[Collected data]
————

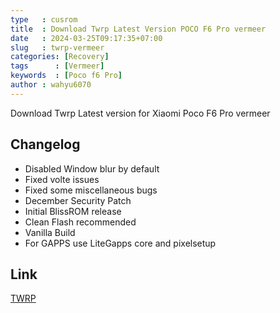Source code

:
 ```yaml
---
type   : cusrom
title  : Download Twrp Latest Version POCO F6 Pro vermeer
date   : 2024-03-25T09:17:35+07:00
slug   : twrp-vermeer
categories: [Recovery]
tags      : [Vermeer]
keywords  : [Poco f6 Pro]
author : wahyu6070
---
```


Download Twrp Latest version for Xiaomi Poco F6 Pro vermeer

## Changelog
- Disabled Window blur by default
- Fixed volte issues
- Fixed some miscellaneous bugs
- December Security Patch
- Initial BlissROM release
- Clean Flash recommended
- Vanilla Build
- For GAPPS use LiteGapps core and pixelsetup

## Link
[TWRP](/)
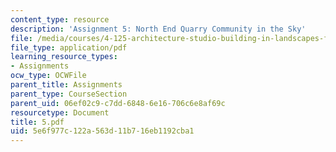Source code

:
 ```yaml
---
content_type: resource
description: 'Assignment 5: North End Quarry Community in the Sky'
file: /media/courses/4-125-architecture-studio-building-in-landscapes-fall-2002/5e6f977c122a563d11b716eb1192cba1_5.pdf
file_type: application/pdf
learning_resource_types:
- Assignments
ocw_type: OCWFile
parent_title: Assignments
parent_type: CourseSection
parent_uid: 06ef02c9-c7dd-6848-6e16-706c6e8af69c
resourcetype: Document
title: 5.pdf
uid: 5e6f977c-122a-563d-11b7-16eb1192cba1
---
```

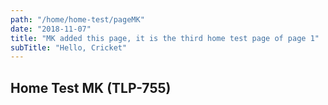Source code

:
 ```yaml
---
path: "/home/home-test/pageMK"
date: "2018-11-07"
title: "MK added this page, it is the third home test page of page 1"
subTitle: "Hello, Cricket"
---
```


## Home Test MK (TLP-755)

————

*WHAT IS NEEDED*
What is needed is every entry written out word for word, with no pictures.

*OUTPUT FOR THIS TASK*
Source code

:
 ```yaml
---
type   : cusrom
title  : Download Twrp Latest Version POCO F6 Pro vermeer
date   : 2024-03-25T09:17:35+07:00
slug   : twrp-vermeer
categories: [Recovery]
tags      : [Vermeer]
keywords  : [Poco f6 Pro]
author : wahyu6070
---
```


Download Twrp Latest version for Xiaomi Poco F6 Pro vermeer

## Changelog
- Disabled Window blur by default
- Fixed volte issues
- Fixed some miscellaneous bugs
- December Security Patch
- Initial BlissROM release
- Clean Flash recommended
- Vanilla Build
- For GAPPS use LiteGapps core and pixelsetup

## Link
[TWRP](/)
Source code

:
 ```yaml
---
content_type: resource
description: 'Assignment 5: North End Quarry Community in the Sky'
file: /media/courses/4-125-architecture-studio-building-in-landscapes-fall-2002/5e6f977c122a563d11b716eb1192cba1_5.pdf
file_type: application/pdf
learning_resource_types:
- Assignments
ocw_type: OCWFile
parent_title: Assignments
parent_type: CourseSection
parent_uid: 06ef02c9-c7dd-6848-6e16-706c6e8af69c
resourcetype: Document
title: 5.pdf
uid: 5e6f977c-122a-563d-11b7-16eb1192cba1
---
```

Source code

:
 ```yaml
---
path: "/home/home-test/pageMK"
date: "2018-11-07"
title: "MK added this page, it is the third home test page of page 1"
subTitle: "Hello, Cricket"
---
```


## Home Test MK (TLP-755)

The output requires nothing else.